The narratives capture the ordeal of the storm and its aftermath, he said.
“They create a more vivid historical record than we are accustomed to,” Bender explained. “In 50 years, a person will be able to look back on this archive and really get a sense of what the storm meant to people, how they experienced it as it was happening, the challenges they have gone through in the recovery and rebuilding process.”
Many of the Sandy survivors said they would have done things differently if they had known how much damage the storm could cause.
“For people going on in the future who are trying to figure out the best way to build a house on the Shore, or what kind of insurance coverage to have, or whether to evacuate if there is a storm, these memories serve a really powerful reminder of what can happen,” Bender said.

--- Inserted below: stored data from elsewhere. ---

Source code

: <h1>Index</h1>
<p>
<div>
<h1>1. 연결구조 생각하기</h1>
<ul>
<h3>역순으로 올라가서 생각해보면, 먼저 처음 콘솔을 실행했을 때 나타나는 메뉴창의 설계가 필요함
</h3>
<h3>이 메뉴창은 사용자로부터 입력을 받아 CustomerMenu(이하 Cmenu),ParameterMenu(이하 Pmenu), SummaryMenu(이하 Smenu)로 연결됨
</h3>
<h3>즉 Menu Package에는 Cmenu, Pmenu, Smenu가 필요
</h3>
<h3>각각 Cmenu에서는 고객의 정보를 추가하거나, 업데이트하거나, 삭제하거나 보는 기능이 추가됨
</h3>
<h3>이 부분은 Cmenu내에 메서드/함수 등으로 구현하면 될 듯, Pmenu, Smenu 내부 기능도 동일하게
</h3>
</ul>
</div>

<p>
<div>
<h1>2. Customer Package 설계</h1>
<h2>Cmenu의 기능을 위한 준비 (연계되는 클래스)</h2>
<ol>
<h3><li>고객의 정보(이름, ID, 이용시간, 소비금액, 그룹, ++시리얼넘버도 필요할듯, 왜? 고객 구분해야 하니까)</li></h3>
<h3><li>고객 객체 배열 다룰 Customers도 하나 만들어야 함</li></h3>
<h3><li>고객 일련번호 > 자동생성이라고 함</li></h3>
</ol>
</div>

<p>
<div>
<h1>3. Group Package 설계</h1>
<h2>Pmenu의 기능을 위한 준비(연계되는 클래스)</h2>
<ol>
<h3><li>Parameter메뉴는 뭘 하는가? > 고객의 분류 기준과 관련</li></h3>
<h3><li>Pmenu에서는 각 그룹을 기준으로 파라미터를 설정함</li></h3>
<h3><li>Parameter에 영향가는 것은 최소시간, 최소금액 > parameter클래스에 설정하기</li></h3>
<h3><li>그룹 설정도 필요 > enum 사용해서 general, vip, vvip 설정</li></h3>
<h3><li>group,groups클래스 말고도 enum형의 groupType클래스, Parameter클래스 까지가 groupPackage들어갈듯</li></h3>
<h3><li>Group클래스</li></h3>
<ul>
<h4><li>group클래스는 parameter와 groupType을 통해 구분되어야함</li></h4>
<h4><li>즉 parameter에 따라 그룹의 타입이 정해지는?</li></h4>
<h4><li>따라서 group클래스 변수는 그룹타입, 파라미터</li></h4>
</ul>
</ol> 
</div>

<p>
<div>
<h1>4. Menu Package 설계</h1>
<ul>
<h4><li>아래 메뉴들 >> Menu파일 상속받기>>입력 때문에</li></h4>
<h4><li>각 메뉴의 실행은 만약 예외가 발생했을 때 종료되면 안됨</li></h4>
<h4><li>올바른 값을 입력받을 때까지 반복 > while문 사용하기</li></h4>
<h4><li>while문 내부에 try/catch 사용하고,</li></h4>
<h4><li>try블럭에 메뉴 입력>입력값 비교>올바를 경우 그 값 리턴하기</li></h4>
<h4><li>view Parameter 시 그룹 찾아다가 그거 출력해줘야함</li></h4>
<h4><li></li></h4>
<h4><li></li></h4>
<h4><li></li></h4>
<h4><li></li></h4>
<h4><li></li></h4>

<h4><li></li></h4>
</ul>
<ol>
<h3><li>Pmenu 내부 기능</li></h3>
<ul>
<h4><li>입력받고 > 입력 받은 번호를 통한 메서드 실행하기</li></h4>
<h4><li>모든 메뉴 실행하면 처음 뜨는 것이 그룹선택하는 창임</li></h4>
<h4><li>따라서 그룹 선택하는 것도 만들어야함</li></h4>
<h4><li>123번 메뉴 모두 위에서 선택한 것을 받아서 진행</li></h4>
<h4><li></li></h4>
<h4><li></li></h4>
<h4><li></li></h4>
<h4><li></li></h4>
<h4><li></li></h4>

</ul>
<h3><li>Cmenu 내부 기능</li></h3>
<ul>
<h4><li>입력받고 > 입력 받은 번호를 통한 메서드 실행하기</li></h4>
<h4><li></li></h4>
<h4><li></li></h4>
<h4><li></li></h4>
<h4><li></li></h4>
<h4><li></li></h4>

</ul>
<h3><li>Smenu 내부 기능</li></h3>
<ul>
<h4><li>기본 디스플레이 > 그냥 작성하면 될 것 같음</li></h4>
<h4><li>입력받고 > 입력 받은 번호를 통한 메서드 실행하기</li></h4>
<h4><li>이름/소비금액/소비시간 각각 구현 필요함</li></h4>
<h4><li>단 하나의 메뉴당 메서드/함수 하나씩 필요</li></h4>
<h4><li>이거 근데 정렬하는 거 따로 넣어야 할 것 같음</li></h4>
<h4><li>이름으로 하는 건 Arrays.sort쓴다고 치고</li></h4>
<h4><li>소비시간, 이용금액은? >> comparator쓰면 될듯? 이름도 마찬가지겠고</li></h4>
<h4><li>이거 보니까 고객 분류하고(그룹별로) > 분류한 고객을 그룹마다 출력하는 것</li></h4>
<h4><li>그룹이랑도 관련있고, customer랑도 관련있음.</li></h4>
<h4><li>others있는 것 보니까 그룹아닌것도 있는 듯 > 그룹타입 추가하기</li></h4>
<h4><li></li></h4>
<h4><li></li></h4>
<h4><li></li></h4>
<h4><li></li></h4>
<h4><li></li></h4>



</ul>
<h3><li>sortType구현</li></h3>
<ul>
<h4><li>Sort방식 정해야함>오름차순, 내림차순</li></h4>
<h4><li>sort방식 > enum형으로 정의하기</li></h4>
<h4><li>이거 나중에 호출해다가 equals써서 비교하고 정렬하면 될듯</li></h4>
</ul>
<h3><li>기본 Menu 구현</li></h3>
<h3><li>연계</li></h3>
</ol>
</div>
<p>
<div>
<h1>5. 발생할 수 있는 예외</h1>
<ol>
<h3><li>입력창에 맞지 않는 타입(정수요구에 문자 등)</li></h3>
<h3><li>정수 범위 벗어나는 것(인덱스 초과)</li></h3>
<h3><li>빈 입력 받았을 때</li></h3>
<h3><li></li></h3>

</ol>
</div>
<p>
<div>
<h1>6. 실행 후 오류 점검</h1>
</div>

The project has been a tremendously rewarding experience for Bender and his students.
“I’ve never had a class where students were this enthusiastic,” he said. “Most of them were history majors. This was a way to take what they were learning in the classroom and apply it to something that really mattered to them. Many of the students in the project are from the Shore, but I think they see the Shore in a different way as a result of having done these interviews.”